A narrow window lets you see the chefs but not the pain. Photo: Steven Richter
A three-star chef tweaking both menu and décor every month on a shoestring in a rough cut 64 seat spot that would close in September … It was enough to sound like a trend and grab the front page of Times Dining. Did Fraser sound petulant as he explained how happy he was to escape extravagant architects and demanding investors to do something modest and short-lived, sharing the risk with creative collaborators, two designers and a musician friend? “And it’s not a pop-up,” he insisted even though it would only last nine months.
“Where It Happens,” I called it. “Why Did It Happen?” “What, Where and When?” I tried. Was the name deliberately meant to challenge middle-age memory lapses? “Get a table for four please,” I ask my assistant.

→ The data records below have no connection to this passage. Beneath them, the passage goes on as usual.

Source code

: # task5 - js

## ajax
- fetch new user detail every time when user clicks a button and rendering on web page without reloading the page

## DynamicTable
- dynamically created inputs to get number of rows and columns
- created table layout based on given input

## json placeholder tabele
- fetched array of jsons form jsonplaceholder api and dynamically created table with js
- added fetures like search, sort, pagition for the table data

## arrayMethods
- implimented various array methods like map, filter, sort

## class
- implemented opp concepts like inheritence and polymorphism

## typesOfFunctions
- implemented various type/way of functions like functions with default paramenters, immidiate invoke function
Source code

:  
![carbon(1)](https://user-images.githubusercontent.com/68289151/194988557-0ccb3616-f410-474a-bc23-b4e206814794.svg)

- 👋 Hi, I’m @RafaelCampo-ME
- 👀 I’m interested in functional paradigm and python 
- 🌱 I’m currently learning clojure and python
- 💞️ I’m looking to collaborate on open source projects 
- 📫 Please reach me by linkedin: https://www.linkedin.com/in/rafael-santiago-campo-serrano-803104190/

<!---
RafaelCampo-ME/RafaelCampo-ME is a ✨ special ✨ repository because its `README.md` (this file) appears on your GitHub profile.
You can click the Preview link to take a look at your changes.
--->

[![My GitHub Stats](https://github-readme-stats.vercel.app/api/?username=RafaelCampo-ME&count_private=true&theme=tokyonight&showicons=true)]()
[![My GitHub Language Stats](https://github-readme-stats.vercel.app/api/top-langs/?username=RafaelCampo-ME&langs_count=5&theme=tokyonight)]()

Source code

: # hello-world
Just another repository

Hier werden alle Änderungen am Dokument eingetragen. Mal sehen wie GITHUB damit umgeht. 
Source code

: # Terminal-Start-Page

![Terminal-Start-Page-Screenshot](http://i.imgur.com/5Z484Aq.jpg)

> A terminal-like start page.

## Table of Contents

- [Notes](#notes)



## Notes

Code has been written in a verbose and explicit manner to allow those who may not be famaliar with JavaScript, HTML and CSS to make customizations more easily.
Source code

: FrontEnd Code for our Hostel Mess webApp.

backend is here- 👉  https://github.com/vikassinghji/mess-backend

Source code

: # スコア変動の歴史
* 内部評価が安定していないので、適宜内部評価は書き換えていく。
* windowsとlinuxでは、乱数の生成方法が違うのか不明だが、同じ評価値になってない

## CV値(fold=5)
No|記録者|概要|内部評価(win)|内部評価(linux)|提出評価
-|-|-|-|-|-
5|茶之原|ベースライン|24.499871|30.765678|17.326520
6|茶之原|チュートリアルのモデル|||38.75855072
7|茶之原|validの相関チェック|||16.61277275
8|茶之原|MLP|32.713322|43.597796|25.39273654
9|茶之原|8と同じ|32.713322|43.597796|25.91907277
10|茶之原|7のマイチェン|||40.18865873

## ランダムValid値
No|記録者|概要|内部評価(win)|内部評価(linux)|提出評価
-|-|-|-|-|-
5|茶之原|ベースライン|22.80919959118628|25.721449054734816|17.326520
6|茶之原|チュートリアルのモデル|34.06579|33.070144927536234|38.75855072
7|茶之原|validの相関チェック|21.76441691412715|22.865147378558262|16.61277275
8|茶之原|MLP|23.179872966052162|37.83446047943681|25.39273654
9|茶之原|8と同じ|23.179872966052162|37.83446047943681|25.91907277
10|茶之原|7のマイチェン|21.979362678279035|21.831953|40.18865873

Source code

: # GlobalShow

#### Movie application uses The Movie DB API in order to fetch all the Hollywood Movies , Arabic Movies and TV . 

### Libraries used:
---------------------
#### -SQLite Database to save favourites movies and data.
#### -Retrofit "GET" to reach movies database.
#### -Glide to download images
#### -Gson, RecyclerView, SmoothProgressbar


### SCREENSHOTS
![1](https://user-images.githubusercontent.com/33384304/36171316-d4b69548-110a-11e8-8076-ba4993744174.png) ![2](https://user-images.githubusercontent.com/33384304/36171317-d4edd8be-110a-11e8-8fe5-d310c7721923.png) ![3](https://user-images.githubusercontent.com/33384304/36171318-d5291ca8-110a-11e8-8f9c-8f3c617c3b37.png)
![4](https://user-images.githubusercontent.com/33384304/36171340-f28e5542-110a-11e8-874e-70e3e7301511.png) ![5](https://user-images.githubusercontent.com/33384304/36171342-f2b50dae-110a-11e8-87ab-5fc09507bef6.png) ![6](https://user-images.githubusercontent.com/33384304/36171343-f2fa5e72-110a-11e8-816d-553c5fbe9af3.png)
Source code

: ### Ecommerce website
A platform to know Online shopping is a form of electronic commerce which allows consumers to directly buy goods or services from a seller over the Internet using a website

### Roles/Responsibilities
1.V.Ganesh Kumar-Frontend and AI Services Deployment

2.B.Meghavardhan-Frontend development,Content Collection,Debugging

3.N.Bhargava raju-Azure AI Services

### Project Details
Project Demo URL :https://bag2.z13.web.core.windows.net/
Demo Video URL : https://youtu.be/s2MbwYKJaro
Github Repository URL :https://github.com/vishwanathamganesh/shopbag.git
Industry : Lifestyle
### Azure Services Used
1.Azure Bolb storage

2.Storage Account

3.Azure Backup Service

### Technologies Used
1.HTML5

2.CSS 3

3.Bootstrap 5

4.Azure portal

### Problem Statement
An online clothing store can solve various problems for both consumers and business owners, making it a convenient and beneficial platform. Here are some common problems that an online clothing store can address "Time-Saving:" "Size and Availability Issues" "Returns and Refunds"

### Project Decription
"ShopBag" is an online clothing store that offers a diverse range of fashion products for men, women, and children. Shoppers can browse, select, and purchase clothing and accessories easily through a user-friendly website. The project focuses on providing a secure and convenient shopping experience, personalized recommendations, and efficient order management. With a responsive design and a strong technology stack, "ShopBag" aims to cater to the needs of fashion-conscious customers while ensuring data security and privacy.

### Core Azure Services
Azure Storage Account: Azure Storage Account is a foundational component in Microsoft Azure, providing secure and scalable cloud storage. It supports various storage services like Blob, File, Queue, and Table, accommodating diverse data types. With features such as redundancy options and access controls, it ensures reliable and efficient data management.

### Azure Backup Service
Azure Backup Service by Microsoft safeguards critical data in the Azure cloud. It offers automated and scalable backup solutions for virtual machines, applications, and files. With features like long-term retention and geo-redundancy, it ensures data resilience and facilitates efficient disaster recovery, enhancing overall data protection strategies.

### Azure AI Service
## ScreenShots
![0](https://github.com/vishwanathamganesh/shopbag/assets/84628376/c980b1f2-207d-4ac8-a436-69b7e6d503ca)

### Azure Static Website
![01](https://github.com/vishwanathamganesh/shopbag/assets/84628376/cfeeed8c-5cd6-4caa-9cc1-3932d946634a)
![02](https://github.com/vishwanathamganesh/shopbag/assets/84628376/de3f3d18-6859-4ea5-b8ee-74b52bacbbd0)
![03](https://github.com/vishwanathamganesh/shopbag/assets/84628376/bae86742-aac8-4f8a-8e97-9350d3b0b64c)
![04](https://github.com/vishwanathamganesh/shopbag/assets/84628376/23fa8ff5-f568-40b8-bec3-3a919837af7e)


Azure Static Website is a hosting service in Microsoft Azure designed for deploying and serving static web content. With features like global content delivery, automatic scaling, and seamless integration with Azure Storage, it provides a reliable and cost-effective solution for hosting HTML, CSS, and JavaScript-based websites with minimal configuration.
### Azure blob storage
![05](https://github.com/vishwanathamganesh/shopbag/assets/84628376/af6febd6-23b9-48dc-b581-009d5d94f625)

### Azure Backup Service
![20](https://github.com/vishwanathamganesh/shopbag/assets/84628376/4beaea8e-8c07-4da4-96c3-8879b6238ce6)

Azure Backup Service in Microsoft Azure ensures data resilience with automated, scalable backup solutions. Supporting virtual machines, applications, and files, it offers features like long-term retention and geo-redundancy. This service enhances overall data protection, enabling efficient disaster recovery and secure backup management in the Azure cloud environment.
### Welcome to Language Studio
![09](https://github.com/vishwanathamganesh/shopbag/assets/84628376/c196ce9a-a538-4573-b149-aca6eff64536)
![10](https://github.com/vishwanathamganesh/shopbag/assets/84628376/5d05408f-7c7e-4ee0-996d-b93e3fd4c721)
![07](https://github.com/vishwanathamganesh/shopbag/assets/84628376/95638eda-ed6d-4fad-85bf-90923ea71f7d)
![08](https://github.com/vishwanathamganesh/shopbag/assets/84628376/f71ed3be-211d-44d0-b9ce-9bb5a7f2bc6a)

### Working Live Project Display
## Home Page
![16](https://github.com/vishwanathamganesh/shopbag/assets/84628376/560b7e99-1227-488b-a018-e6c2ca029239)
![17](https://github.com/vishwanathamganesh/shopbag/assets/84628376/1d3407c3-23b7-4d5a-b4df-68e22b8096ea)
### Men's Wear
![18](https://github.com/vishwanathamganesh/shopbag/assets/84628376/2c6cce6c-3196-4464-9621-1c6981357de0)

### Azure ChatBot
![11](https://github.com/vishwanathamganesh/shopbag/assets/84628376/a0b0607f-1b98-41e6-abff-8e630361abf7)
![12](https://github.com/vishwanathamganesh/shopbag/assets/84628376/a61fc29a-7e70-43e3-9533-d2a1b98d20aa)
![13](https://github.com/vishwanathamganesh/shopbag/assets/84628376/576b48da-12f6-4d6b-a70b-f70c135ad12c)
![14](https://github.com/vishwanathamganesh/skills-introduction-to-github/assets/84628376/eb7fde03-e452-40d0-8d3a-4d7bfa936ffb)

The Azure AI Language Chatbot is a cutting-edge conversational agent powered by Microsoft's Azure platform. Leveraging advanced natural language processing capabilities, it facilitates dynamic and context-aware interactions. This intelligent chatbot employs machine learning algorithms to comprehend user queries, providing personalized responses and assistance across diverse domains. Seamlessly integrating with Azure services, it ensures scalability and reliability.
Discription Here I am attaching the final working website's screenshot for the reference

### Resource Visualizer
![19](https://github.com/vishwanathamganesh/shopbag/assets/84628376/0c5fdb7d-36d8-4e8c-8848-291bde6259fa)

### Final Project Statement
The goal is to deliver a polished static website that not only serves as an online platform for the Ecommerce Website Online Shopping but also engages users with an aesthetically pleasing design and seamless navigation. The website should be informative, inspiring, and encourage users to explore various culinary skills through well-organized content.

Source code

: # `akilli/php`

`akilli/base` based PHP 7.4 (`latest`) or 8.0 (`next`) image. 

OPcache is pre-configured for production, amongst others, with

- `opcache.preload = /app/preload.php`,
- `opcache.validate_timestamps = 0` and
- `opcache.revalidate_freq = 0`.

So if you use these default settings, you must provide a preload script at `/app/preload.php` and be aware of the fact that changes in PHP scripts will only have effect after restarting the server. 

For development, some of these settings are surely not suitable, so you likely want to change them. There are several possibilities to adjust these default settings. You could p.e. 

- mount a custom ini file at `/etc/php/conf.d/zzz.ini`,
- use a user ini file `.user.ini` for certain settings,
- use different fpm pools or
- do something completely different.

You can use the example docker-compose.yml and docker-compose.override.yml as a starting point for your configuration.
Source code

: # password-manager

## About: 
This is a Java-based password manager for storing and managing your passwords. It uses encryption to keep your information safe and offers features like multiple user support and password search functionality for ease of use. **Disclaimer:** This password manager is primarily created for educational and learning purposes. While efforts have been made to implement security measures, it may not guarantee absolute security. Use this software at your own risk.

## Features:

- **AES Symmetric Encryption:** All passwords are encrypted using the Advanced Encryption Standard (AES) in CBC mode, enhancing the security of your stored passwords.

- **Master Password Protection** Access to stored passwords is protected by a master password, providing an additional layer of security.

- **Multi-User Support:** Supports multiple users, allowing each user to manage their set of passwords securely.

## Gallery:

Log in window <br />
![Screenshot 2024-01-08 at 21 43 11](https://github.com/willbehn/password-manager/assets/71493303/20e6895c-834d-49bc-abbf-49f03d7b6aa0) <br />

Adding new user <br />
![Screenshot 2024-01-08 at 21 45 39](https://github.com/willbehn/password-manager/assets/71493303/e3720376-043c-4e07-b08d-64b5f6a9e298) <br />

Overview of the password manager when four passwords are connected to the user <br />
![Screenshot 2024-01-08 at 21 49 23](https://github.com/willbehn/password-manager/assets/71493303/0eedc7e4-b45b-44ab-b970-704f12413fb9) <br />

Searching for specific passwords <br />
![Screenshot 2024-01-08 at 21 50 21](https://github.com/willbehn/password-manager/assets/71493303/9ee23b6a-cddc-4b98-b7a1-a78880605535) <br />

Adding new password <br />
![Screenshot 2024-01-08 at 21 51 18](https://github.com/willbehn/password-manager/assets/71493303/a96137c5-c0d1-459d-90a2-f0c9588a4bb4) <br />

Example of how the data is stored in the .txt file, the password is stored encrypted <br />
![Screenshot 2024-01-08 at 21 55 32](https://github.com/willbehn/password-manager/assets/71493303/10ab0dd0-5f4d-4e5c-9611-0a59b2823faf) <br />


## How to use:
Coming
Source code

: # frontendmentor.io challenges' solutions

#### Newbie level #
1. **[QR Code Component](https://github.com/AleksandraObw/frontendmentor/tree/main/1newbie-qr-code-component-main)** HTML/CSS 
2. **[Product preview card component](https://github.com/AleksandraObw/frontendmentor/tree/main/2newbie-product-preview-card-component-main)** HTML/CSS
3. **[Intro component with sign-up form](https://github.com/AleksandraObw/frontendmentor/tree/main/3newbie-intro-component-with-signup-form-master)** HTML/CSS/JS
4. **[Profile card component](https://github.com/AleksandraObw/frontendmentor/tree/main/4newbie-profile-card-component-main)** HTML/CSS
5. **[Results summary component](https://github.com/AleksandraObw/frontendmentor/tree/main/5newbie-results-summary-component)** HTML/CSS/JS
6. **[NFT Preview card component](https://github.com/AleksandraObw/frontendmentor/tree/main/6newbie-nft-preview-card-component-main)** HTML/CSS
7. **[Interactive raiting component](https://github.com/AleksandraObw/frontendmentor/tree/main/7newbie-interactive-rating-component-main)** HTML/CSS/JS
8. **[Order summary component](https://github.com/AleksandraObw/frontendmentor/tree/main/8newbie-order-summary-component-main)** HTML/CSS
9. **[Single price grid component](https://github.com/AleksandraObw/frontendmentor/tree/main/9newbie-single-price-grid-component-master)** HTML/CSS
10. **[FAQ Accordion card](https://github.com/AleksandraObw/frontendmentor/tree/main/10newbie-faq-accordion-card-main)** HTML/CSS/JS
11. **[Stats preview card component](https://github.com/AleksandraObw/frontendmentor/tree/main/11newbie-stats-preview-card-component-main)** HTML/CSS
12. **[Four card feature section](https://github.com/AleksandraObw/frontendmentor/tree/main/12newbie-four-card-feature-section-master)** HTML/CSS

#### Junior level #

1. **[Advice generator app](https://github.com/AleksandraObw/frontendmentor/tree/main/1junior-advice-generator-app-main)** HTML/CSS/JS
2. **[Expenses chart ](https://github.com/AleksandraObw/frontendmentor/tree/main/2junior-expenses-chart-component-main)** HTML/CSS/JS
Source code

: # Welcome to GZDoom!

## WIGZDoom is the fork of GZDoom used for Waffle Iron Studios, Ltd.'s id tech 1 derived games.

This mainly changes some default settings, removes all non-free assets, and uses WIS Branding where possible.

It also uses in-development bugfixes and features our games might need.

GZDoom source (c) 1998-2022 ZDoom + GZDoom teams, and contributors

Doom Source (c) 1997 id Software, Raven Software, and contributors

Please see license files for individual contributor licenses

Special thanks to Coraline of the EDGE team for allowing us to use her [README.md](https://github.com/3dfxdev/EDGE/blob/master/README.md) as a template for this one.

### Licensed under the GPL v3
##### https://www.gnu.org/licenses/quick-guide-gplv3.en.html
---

The spiffy black and white room looks great. Soon it will change. Photo: Steven Richter
The clever no-frills black and white design -- bemusing chandeliers, an outline of your bentwood chair stenciled on the floor at your feet, and mysterious numbers on grey painted brick -- is supposed to suggest you are dining inside a blueprint. That doesn’t sink in till Fraser, recognizing me and my Food Arts editor pal, comes by the table and explains. But I already like it. The modestly abbreviated menu, the proper young servers in black, the saucer goblet of apricot liquor that arrives with a trio of amusements, the pause to find your silver stashed in the drawer of your table -- it has the feel of off-Broadway. I like that too. Sound imitating music by partner Micah Silver is bearable.
Chef Fraser tosses off a molecular bid in his ambitious amuse. Photo: Steven Richter
What we’re eating is pure Fraser, sophisticated and mostly remarkable. Crunchy fried fingerling potato skins in the shape of a large thimble on wheat beer fondue, tossed with pickled sausage and sorrel, so original and creative. A roulade of boldly rare arctic char wrapped in a wide ribbon of fennel aspic with preserved lemon, fennel strips, parsley and chervil is surprising - and good. Roasted cauliflower gets tossed with ham, mushrooms, grapes, feta, and shards of lentil crackers in another Fraser melée I can’t imagine anyone else doing.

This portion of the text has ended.